- Texte visé : Projet de loi, adopté par le Sénat, après engagement de la procédure accélérée, de simplification de la vie économique, n° 481 rectifié
- Stade de lecture : 1ère lecture (2ème assemblée saisie)
- Examiné par : Commission spéciale chargée d’examiner le projet de loi de simplification de la vie économique
Supprimer cet article.
Par cet amendement, les député.es du groupe LFI-NFP proposent de supprimer l'article 10.

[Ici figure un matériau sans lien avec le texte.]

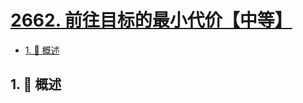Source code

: # [2662. 前往目标的最小代价【中等】](https://github.com/Tdahuyou/TNotes.leetcode/tree/main/notes/2662.%20%E5%89%8D%E5%BE%80%E7%9B%AE%E6%A0%87%E7%9A%84%E6%9C%80%E5%B0%8F%E4%BB%A3%E4%BB%B7%E3%80%90%E4%B8%AD%E7%AD%89%E3%80%91)

<!-- region:toc -->

- [1. 📝 概述](#1--概述)

<!-- endregion:toc -->

## 1. 📝 概述
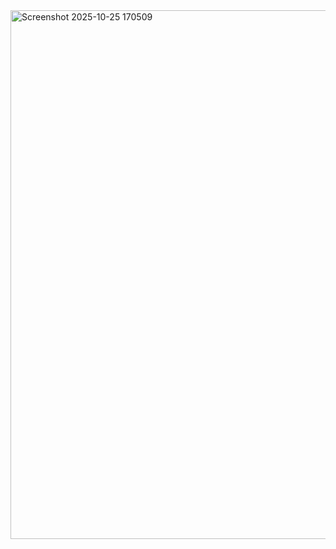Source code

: <img width="941" height="846" alt="Screenshot 2025-10-25 170509" src="https://github.com/user-attachments/assets/4d38a6a3-7b59-4757-8460-b8a51bab8586" />
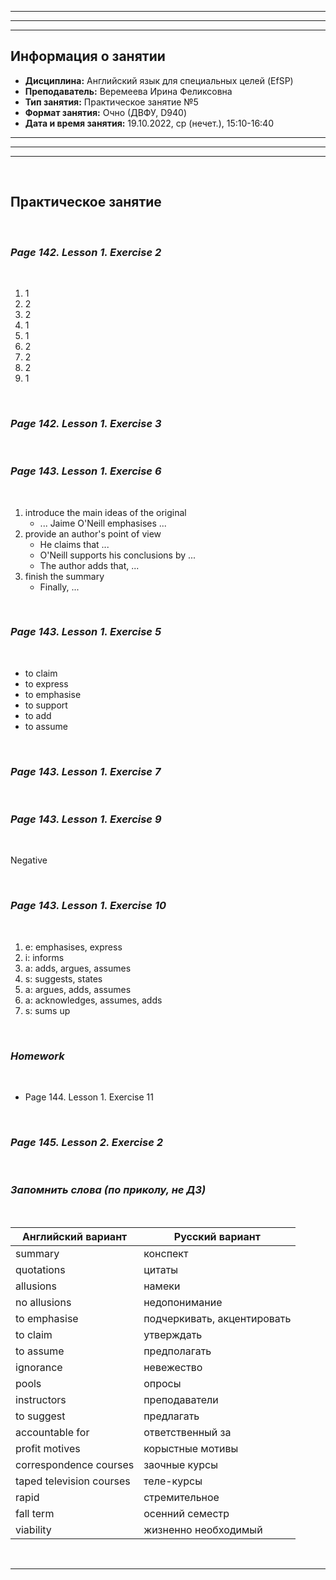 ___
___
___
## Информация о занятии
- __Дисциплина:__ Английский язык для специальных целей (EfSP)
- __Преподаватель:__ Веремеева Ирина Феликсовна
- __Тип занятия:__ Практическое занятие №5
- __Формат занятия:__ Очно (ДВФУ, D940)
- __Дата и время занятия:__ 19.10.2022, ср (нечет.), 15:10-16:40
___
___
___

&nbsp;

## Практическое занятие

&nbsp;

### ___Page 142. Lesson 1. Exercise 2___

&nbsp;

1. 1
2. 2
3. 2
4. 1
5. 1
6. 2
7. 2
8. 2
9. 1

&nbsp;

### ___Page 142. Lesson 1. Exercise 3___

&nbsp;

### ___Page 143. Lesson 1. Exercise 6___

&nbsp;

1. introduce the main ideas of the original
    - ... Jaime O'Neill emphasises ...
2. provide an author's point of view
    - He claims that ...
    - O'Neill supports his conclusions by ...
    - The author adds that, ...
3. finish the summary
    - Finally, ...

&nbsp;

### ___Page 143. Lesson 1. Exercise 5___

&nbsp;

- to claim
- to express
- to emphasise
- to support
- to add
- to assume

&nbsp;

### ___Page 143. Lesson 1. Exercise 7___

&nbsp;

### ___Page 143. Lesson 1. Exercise 9___

&nbsp;

Negative

&nbsp;

### ___Page 143. Lesson 1. Exercise 10___

&nbsp;

1. e: emphasises, express
2. i: informs
3. a: adds, argues, assumes
4. s: suggests, states
5. a: argues, adds, assumes
6. a: acknowledges, assumes, adds
7. s: sums up

&nbsp;

### ___Homework___

&nbsp;

- Page 144. Lesson 1. Exercise 11

&nbsp;

### ___Page 145. Lesson 2. Exercise 2___

&nbsp;

### ___Запомнить слова (по приколу, не ДЗ)___

&nbsp;

|Английский вариант|Русский вариант|
|-|-|
|summary|конспект|
|quotations|цитаты|
|allusions|намеки|
|no allusions|недопонимание|
|to emphasise|подчеркивать, акцентировать|
|to claim|утверждать|
|to assume|предполагать|
|ignorance|невежество|
|pools|опросы|
|instructors|преподаватели|
|to suggest|предлагать|
|accountable for|ответственный за|
|profit motives|корыстные мотивы|
|correspondence courses|заочные курсы|
|taped television courses|теле-курсы|
|rapid|стремительное|
|fall term|осенний семестр|
|viability|жизненно необходимый|

&nbsp;

___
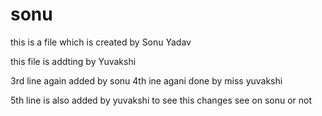 # sonu

this is a file which is created by Sonu Yadav


this file is addting by Yuvakshi

3rd line again added by sonu
4th ine agani done by miss yuvakshi

5th line is also added by yuvakshi to see this changes see on sonu or not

Créé en 2023 par transposition de la directive européenne dite "CSRD", cet audit, conduit par un organisme tiers indépendant ou un commissaire aux comptes, permet de collecter des éléments de preuve sur les informations publiées par l’entreprise en matière de reporting extra financier. Celles-ci sont en effet tenues de produire un rapport annuel sur leurs pratiques d’achat, de production et d’investissement relatives à leurs risques et impacts matériels en lien avec les questions sociales (conditions de travail sur toute la chaine de valeur, égalité de traitement, respect des droits impacts sur les consommateurs…) environnementales (pollution, biodiversité, climat, eau...) et de gouvernance.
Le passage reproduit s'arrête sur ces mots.